Cuentos del Castillo de Buñol: El secreto de Bécquer.

Con estos cuentos de ficción que se desarrollan en nuestro recinto amurallado, el Castillo de Buñol, quiero expresar, junto con otras muchas personas de nuestro pueblo, el afecto y el apoyo a todo lo que a él se refiera, en el recuerdo a aquella «Asociación Pro Castillo de Buñol» de los años setenta que tanto luchó por nuestro Castillo.

Corría el año 1977, era noviembre, la tarde caía nubosa y machadiana, las torres del Castillo se alzaban como centinelas del Conde sobre la villa. Cuando comenzó a llover ya me encontraba en la puerta de la Iglesia de El Salvador, dentro del recinto, convertida en biblioteca.

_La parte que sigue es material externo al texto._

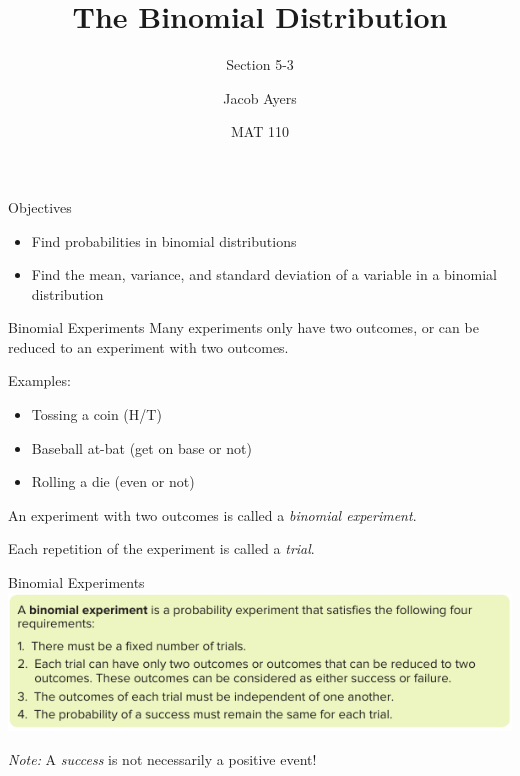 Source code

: \documentclass[t, aspectratio=169]{beamer}
\title[5-3]{The Binomial Distribution}
\subtitle{Section 5-3}
\author{Jacob Ayers}
\institute{Lesson \#16}
\date{MAT 110}
\newcommand{\?}{\stackrel{?}{=}}
\begin{document}
	
	\begin{frame}
		\titlepage
	\end{frame}
	
	\begin{frame}{Objectives}
		\begin{itemize}
			\item Find probabilities in binomial distributions
			\item Find the mean, variance, and standard deviation of a variable in a binomial distribution
		\end{itemize}
	\end{frame}

	\begin{frame}{Binomial Experiments}
		Many experiments only have two outcomes, or can be reduced to an experiment with two outcomes. \pause
		
		Examples: \begin{itemize}
			\item Tossing a coin (H/T) \pause
			\item Baseball at-bat (get on base or not) \pause
			\item Rolling a die (even or not) \pause
		\end{itemize}
	
		An experiment with two outcomes is called a \textit{binomial experiment}. \pause
		
		Each repetition of the experiment is called a \textit{trial}.
	\end{frame}

	\begin{frame}{Binomial Experiments}
		\includegraphics[width=\textwidth]{binom-exp.png} \pause
		
		\textit{Note:} A \textit{success} is not necessarily a positive event!
	\end{frame}
\end{document}
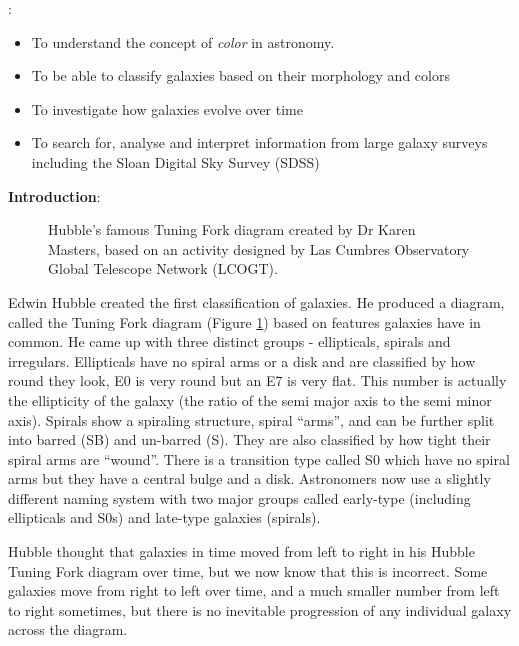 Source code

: 
:
\begin{itemize}
\item To understand the concept of \emph{color} in astronomy.
\item  To be able to classify galaxies based on their morphology and colors
\item  To investigate how galaxies evolve over time
\item  To search for, analyse and interpret information from large galaxy surveys including the Sloan Digital Sky Survey (SDSS)
\end{itemize}

\noindent
{\bf  Introduction}:

\begin{figure}[ht]
        \begin{center}{}
        \caption{Hubble’s famous Tuning Fork diagram created by Dr Karen Masters, based on an activity designed by Las Cumbres Observatory Global Telescope Network (LCOGT).}\label{hubblefork}
        \end{center}
                \end{figure}

\noindent

Edwin Hubble created the first classification of galaxies. He produced
a diagram, called the Tuning Fork diagram (Figure \ref{hubblefork})
based on features galaxies have in common. He came up with three
distinct groups - ellipticals, spirals and irregulars. Ellipticals
have no spiral arms or a disk and are classified by how round they
look, E0 is very round but an E7 is very flat. This number is actually
the ellipticity of the galaxy (the ratio of the semi major axis to the
semi minor axis). Spirals show a spiraling structure, spiral ``arms'',
and can be further split into barred (SB) and un-barred (S). They are
also classified by how tight their spiral arms are ``wound''. There is
a transition type called S0 which have no spiral arms but they have a
central bulge and a disk. Astronomers now use a slightly different
naming system with two major groups called early-type (including
ellipticals and S0s) and late-type galaxies (spirals).

Hubble thought that galaxies in time moved from left to right in his
Hubble Tuning Fork diagram over time, but we now know that this is
incorrect. Some galaxies move from right to left over time, and a much
smaller number from left to right sometimes, but there is no
inevitable progression of any individual galaxy across the diagram.

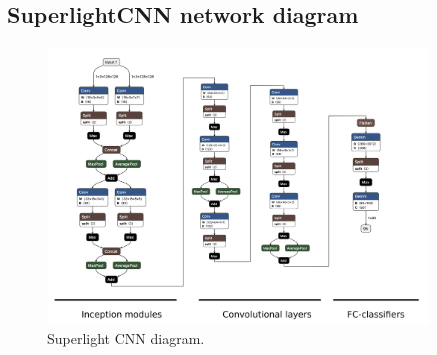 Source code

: \documentclass[11pt, a4paper]{article}
\numberwithin{equation}{subsection}
\begin{document}
\begin{appendices}
\section{SuperlightCNN network diagram}
\begin{figure}[H]
  \centering
  \includegraphics[width=0.9\textwidth]{images/V4_model.png}
  \caption{Superlight CNN diagram.}
  \label{fig:superlight_cnn}
\end{figure}


\end{appendices}
\end{document}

Miré antes de entrar hacia las montañas, y hacia el ocaso, en el interior, unas luces amarillentas te recibían. Con cierto temor cerré la puerta por no molestar al bibliotecario, el cual me causaba mucho respeto. Estábamos solos los dos en aquella vieja iglesia derruida en casi su totalidad y convertida ahora en lugar de lectura. Todavía en lo alto de las paredes se observaba un retablo quemado con columnas barrocas, el techo también ahumado, y al fondo una pequeña ventana que daba al barranco Borrunes.

–buenas tardes –dije yo al pasar delante del encargado.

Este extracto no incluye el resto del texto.